First, the tensor product is not defined as a quotient of the vector space $V\times W$. Rather, you consider a vector space $Z$ whose basis elements are the elements of $V\times W$. So, for example, if $V=W=\mathbb{R}$, you would have one basis element for $(1,0)$, another basis element for $(2,0)$, another basis element for $(3,0)$, etc. That is why in that post they are written with double brackets, so as not to confuse $Z$ with $V\times W$.

Note that this is way bigger than $V\times W$. The vector space $V\times W$ has dimension $\dim(V)+\dim(W)$. The vector space $Z$ has dimension $|V\times W|$, which is, usually, much larger! For $V=W=\mathbb{R}$, $V\times W$ has dimension $2$, but $Z$ has dimension $\mathfrak{c}=2^{\aleph_0}$.

So you have one basis element for each element of $V\times W$; you should think of $V\times W$ as the index set for the basis. The basis element $[[v,w]]$ is the basis element that corresponds to the element $(v,w)$ of $V\times W$.

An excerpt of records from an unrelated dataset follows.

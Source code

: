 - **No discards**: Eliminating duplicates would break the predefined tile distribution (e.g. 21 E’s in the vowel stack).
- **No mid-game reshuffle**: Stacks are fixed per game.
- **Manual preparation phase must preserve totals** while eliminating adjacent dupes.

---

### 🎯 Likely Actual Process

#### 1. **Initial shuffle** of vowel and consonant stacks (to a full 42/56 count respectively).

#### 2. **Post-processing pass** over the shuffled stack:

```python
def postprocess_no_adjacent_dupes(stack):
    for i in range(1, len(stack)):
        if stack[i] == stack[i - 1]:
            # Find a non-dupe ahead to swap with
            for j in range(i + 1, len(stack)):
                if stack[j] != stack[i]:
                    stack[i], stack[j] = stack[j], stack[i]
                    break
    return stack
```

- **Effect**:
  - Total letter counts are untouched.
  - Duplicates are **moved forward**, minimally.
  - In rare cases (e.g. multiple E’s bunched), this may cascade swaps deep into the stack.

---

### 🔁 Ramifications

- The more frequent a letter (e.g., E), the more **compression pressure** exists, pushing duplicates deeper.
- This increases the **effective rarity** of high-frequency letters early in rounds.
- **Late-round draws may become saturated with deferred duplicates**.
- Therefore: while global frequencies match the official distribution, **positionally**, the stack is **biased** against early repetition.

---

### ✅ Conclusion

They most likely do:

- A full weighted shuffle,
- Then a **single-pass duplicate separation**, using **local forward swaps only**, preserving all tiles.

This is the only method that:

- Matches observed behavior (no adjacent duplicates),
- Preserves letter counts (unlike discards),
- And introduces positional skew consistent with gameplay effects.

Then $E$ is the subspace of $Z$ generated be all the relations you write down; so, in my example above, you would have the vector $2[[1,0]]-[[2,0]]$ in $E$, etc.

Now, the image of the basis vector $[[v,w]]$ in the quotient is denoted by $v\otimes w$. So in general it's not every vector of $Z/E$ that can be written as $v\otimes w$: these are only the images of the basis of $Z$. So you know that these elements generate $Z/E$, but they need not be all of $Z/E$ (in general, they won't be). The elements of $Z/E$ are linear combinations of these "pure tensors" $v\otimes w$.

So, why does it follow from the construction that $(v_1+v_2)\otimes w = (v_1\otimes w) + (v_2\otimes w)$?

This equality is saying that the equivalence class of $[[v_1+v_2,w]]$ is the same as the equivalence class of $[[v_1,w]]+[[v_2,w]]$ in the quotient. By definition of quotient, this is the same as saying that the vector $$[[v_1+v_2,w]] - [[v_1,w]] - [[v_2,w]]$$ of $Z$ lies in the subspace $E$. But it lies in the subspace $E$ because it is one of the generating elements of $E$. So the equality holds in $Z/E$.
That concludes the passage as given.